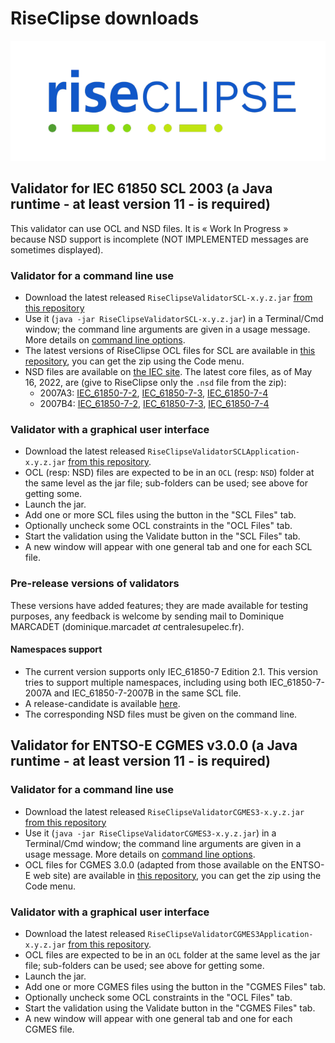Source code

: # RiseClipse downloads

![Logo RiseClipe](img/small_logo_riseclipse.png)

## Validator for IEC 61850 SCL 2003 (a Java runtime - at least version 11 - is required)
This validator can use OCL and NSD files. It is « Work In Progress » because NSD support is incomplete (NOT IMPLEMENTED messages are sometimes displayed).

### Validator for a command line use
* Download the latest released `RiseClipseValidatorSCL-x.y.z.jar` [from this repository](https://github.com/riseclipse/riseclipse-validator-scl2003/releases)
* Use it (`java -jar RiseClipseValidatorSCL-x.y.z.jar`) in a Terminal/Cmd window; the command line arguments are given in a usage message. More details on [command line options](validatorSCLcommandLineHelp.md).
* The latest versions of RiseClipse OCL files for SCL are available in [this repository](https://github.com/riseclipse/riseclipse-ocl-constraints-scl2003), you can get the zip using the Code menu.
* NSD files are available on [the IEC site](https://www.iec.ch/dyn/www/f?p=103:227:502877425777072::::FSP_ORG_ID,FSP_LANG_ID:1273,25). The latest core files, as of May 16, 2022, are (give to RiseClipse only the `.nsd` file from the zip):
  * 2007A3: [IEC_61850-7-2](https://assets.iec.ch/public/tc57/IEC_61850-7-2.NSD.2007A3.light.zip), [IEC_61850-7-3](https://assets.iec.ch/public/tc57/IEC_61850-7-3.NSD.2007A3.light.zip), [IEC_61850-7-4](https://assets.iec.ch/public/tc57/IEC_61850-7-4.NSD.2007A3.light.zip)
  * 2007B4: [IEC_61850-7-2](https://assets.iec.ch/public/tc57/IEC_61850-7-2.NSD.2007B4.Light.zip), [IEC_61850-7-3](https://assets.iec.ch/public/tc57/IEC_61850-7-3.NSD.2007B4.Light.zip), [IEC_61850-7-4](https://assets.iec.ch/public/tc57/IEC_61850-7-4.NSD.2007B4.Light.zip)

### Validator with a graphical user interface
* Download the latest released `RiseClipseValidatorSCLApplication-x.y.z.jar` [from this repository](https://github.com/riseclipse/riseclipse-validator-scl2003/releases).
* OCL (resp: NSD) files are expected to be in an `OCL` (resp: `NSD`) folder at the same level as the jar file; sub-folders can be used; see above for getting some.
* Launch the jar.
* Add one or more SCL files using the button in the "SCL Files" tab.
* Optionally uncheck some OCL constraints in the "OCL Files" tab.
* Start the validation using the Validate button in the "SCL Files" tab.
* A new window will appear with one general tab and one for each SCL file.

### Pre-release versions of validators
These versions have added features; they are made available for testing purposes, any feedback is welcome by sending mail to Dominique MARCADET (dominique.marcadet *at* centralesupelec.fr).

#### Namespaces support
* The current version supports only IEC_61850-7 Edition 2.1. This version tries to support 
multiple namespaces, including using both IEC_61850-7-2007A and IEC_61850-7-2007B in the 
same SCL file.
* A release-candidate is available [here](https://github.com/riseclipse/riseclipse-validator-scl2003/releases).
* The corresponding NSD files must be given on the command line.

## Validator for ENTSO-E CGMES v3.0.0 (a Java runtime - at least version 11 - is required)
### Validator for a command line use
* Download the latest released `RiseClipseValidatorCGMES3-x.y.z.jar` [from this repository](https://github.com/riseclipse/riseclipse-validator-cgmes-3-0-0/releases)
* Use it (`java -jar RiseClipseValidatorCGMES3-x.y.z.jar`) in a Terminal/Cmd window; the command line arguments are given in a usage message. More details on [command line options](validatorCGMEScommandLineHelp.md).
* OCL files for CGMES 3.0.0 (adapted from those available on the ENTSO-E web site) are available in [this repository](https://github.com/riseclipse/riseclipse-ocl-constraints-cgmes-3), you can get the zip using the Code menu.

### Validator with a graphical user interface
* Download the latest released `RiseClipseValidatorCGMES3Application-x.y.z.jar` [from this repository](https://github.com/riseclipse/riseclipse-validator-cgmes-3-0-0/releases).
* OCL files are expected to be in an `OCL` folder at the same level as the jar file; sub-folders can be used; see above for getting some.
* Launch the jar.
* Add one or more CGMES files using the button in the "CGMES Files" tab.
* Optionally uncheck some OCL constraints in the "OCL Files" tab.
* Start the validation using the Validate button in the "CGMES Files" tab.
* A new window will appear with one general tab and one for each CGMES file.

TASK REQUIREMENTS>
Give the data again exactly as it stands, apart from the pictures.

ANSWER SPACE>
Source code

: # RiseClipse downloads

![Logo RiseClipe](img/small_logo_riseclipse.png)

## Validator for IEC 61850 SCL 2003 (a Java runtime - at least version 11 - is required)
This validator can use OCL and NSD files. It is « Work In Progress » because NSD support is incomplete (NOT IMPLEMENTED messages are sometimes displayed).

### Validator for a command line use
* Download the latest released `RiseClipseValidatorSCL-x.y.z.jar` [from this repository](https://github.com/riseclipse/riseclipse-validator-scl2003/releases)
* Use it (`java -jar RiseClipseValidatorSCL-x.y.z.jar`) in a Terminal/Cmd window; the command line arguments are given in a usage message. More details on [command line options](validatorSCLcommandLineHelp.md).
* The latest versions of RiseClipse OCL files for SCL are available in [this repository](https://github.com/riseclipse/riseclipse-ocl-constraints-scl2003), you can get the zip using the Code menu.
* NSD files are available on [the IEC site](https://www.iec.ch/dyn/www/f?p=103:227:502877425777072::::FSP_ORG_ID,FSP_LANG_ID:1273,25). The latest core files, as of May 16, 2022, are (give to RiseClipse only the `.nsd` file from the zip):
  * 2007A3: [IEC_61850-7-2](https://assets.iec.ch/public/tc57/IEC_61850-7-2.NSD.2007A3.light.zip), [IEC_61850-7-3](https://assets.iec.ch/public/tc57/IEC_61850-7-3.NSD.2007A3.light.zip), [IEC_61850-7-4](https://assets.iec.ch/public/tc57/IEC_61850-7-4.NSD.2007A3.light.zip)
  * 2007B4: [IEC_61850-7-2](https://assets.iec.ch/public/tc57/IEC_61850-7-2.NSD.2007B4.Light.zip), [IEC_61850-7-3](https://assets.iec.ch/public/tc57/IEC_61850-7-3.NSD.2007B4.Light.zip), [IEC_61850-7-4](https://assets.iec.ch/public/tc57/IEC_61850-7-4.NSD.2007B4.Light.zip)

### Validator with a graphical user interface
* Download the latest released `RiseClipseValidatorSCLApplication-x.y.z.jar` [from this repository](https://github.com/riseclipse/riseclipse-validator-scl2003/releases).
* OCL (resp: NSD) files are expected to be in an `OCL` (resp: `NSD`) folder at the same level as the jar file; sub-folders can be used; see above for getting some.
* Launch the jar.
* Add one or more SCL files using the button in the "SCL Files" tab.
* Optionally uncheck some OCL constraints in the "OCL Files" tab.
* Start the validation using the Validate button in the "SCL Files" tab.
* A new window will appear with one general tab and one for each SCL file.

### Pre-release versions of validators
These versions have added features; they are made available for testing purposes, any feedback is welcome by sending mail to Dominique MARCADET (dominique.marcadet *at* centralesupelec.fr).

#### Namespaces support
* The current version supports only IEC_61850-7 Edition 2.1. This version tries to support 
multiple namespaces, including using both IEC_61850-7-2007A and IEC_61850-7-2007B in the 
same SCL file.
* A release-candidate is available [here](https://github.com/riseclipse/riseclipse-validator-scl2003/releases).
* The corresponding NSD files must be given on the command line.

## Validator for ENTSO-E CGMES v3.0.0 (a Java runtime - at least version 11 - is required)
### Validator for a command line use
* Download the latest released `RiseClipseValidatorCGMES3-x.y.z.jar` [from this repository](https://github.com/riseclipse/riseclipse-validator-cgmes-3-0-0/releases)
* Use it (`java -jar RiseClipseValidatorCGMES3-x.y.z.jar`) in a Terminal/Cmd window; the command line arguments are given in a usage message. More details on [command line options](validatorCGMEScommandLineHelp.md).
* OCL files for CGMES 3.0.0 (adapted from those available on the ENTSO-E web site) are available in [this repository](https://github.com/riseclipse/riseclipse-ocl-constraints-cgmes-3), you can get the zip using the Code menu.

### Validator with a graphical user interface
* Download the latest released `RiseClipseValidatorCGMES3Application-x.y.z.jar` [from this repository](https://github.com/riseclipse/riseclipse-validator-cgmes-3-0-0/releases).
* OCL files are expected to be in an `OCL` folder at the same level as the jar file; sub-folders can be used; see above for getting some.
* Launch the jar.
* Add one or more CGMES files using the button in the "CGMES Files" tab.
* Optionally uncheck some OCL constraints in the "OCL Files" tab.
* Start the validation using the Validate button in the "CGMES Files" tab.
* A new window will appear with one general tab and one for each CGMES file.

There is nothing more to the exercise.